‘Dr. Patty’? Uh, No. But ‘Dr. K’ Is OK‘Dr. Patty’? Uh, No. But ‘Dr. K’ Is OKrealitycheck, practicemgmtBy Patty Khuly, VMD04-07-2010
But most really aren’t pet peeves. Instead, they’re more on the order of the kind of thing any thinking, feeling person might detest. Case in point: Peeving it up on the subject of people who talk loudly on cell phones in closed spaces. Now that’s just rude! So how can it be a “pet” peeve if 200 similar basic etiquette peeves offer the same degree of I-want-to-strangle-him irksomeness?
That was my long-winded intro to a truly personal pet peeve I happen to harbor: modern day veterinarians who go by their first name with a Dr. preceding it. As in, “Dr. Patty.”
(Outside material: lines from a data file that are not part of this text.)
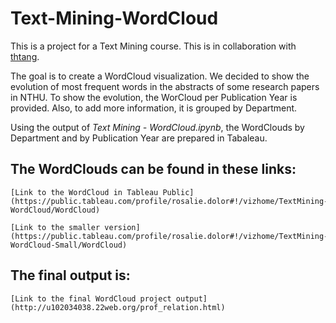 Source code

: # Text-Mining-WordCloud
This is a project for a Text Mining course. This is in collaboration with [thtang](https://github.com/thtang/profNet).


The goal is to create a WordCloud visualization. We decided to show the evolution of most frequent words in the abstracts of some research papers in NTHU. To show the evolution, the WorCloud per Publication Year is provided. Also, to add more information, it is grouped by Department.

Using the output of *Text Mining - WordCloud.ipynb*, the WordClouds by Department and by Publication Year are prepared in Tabaleau.


## The WordClouds can be found in these links:

	[Link to the WordCloud in Tableau Public](https://public.tableau.com/profile/rosalie.dolor#!/vizhome/TextMining-WordCloud/WordCloud)

	[Link to the smaller version](https://public.tableau.com/profile/rosalie.dolor#!/vizhome/TextMining-WordCloud-Small/WordCloud)



## The final output is:

	[Link to the final WordCloud project output](http://u102034038.22web.org/prof_relation.html)





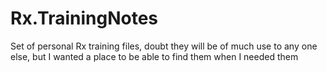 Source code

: Rx.TrainingNotes
================

Set of personal Rx training files, doubt they will be of much use to any one else, but I wanted a place to be able to find them when I needed them
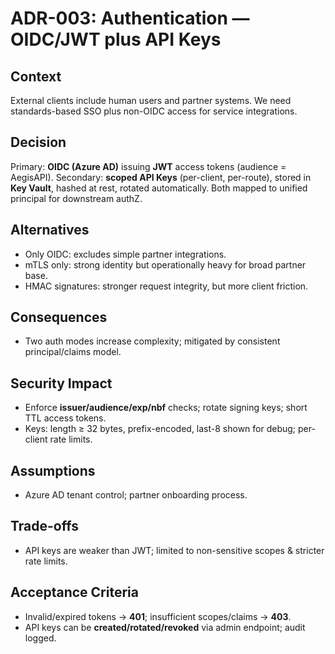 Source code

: # ADR-003: Authentication — OIDC/JWT plus API Keys

## Context
External clients include human users and partner systems. We need standards-based SSO plus non-OIDC access for service integrations.

## Decision
Primary: **OIDC (Azure AD)** issuing **JWT** access tokens (audience = AegisAPI). Secondary: **scoped API Keys** (per-client, per-route), stored in **Key Vault**, hashed at rest, rotated automatically. Both mapped to unified principal for downstream authZ.

## Alternatives
- Only OIDC: excludes simple partner integrations.
- mTLS only: strong identity but operationally heavy for broad partner base.
- HMAC signatures: stronger request integrity, but more client friction.

## Consequences
- Two auth modes increase complexity; mitigated by consistent principal/claims model.

## Security Impact
- Enforce **issuer/audience/exp/nbf** checks; rotate signing keys; short TTL access tokens.
- Keys: length ≥ 32 bytes, prefix-encoded, last-8 shown for debug; per-client rate limits.

## Assumptions
- Azure AD tenant control; partner onboarding process.

## Trade-offs
- API keys are weaker than JWT; limited to non-sensitive scopes & stricter rate limits.

## Acceptance Criteria
- Invalid/expired tokens → **401**; insufficient scopes/claims → **403**.
- API keys can be **created/rotated/revoked** via admin endpoint; audit logged.
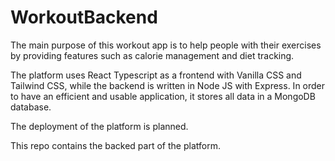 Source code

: # WorkoutBackend

The main purpose of this workout app is to help people with their exercises by providing features such as calorie management and diet tracking.

The platform uses React Typescript as a frontend with Vanilla CSS and Tailwind CSS, while the backend is written in Node JS with Express. 
In order to have an efficient and usable application, it stores all data in a MongoDB database.

The deployment of the platform is planned.

This repo contains the backed part of the platform.

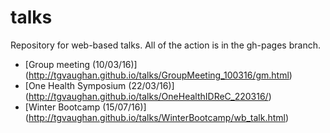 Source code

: # talks
Repository for web-based talks.  All of the action is in the gh-pages branch.

* [Group meeting (10/03/16)] (http://tgvaughan.github.io/talks/GroupMeeting_100316/gm.html)
* [One Health Symposium (22/03/16)] (http://tgvaughan.github.io/talks/OneHealthIDReC_220316/)
* [Winter Bootcamp (15/07/16)] (http://tgvaughan.github.io/talks/WinterBootcamp/wb_talk.html)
I don’t know about you but it kinda bugs me. Not so much when exuberant clients call out, “Dr. Patty!” and wave across the supermarket. They’re just being sweet and solicitous. OK, so maybe they’re a little like that dog with the ball, but I’m not such a curmudgeon that I won’t play along.
First Name Only, Please
No, what really gets me going occurs when a conscious effort is made to create a moniker where no need for one would seem to exist. The worst is when that sobriquet gets styled into something recurrent. For instance, “Dr. Patty would like to speak to you today on the merits and pitfalls of dental treats.”
Are you starting to get the picture?
After all, if I’m cozy enough with a client to truck out my first name, just plain “Patty” is perfect. Why the doctorly prefix? I don’t get it.
Though I concede it’s appropriate for a veterinarian in a close community whose hospital offers a quaint kind of culture to adopt a nickname with connotations of accessibility, here the naming process tends to happen organically.
The evolution of an appellation in these cases comes about over years of well-worn use, not as a marketing decision or in a fit of false and cloying cute overkill. Observe the obnoxious:
- “Buy Dr. Patty’s dental chews! They’re the best!”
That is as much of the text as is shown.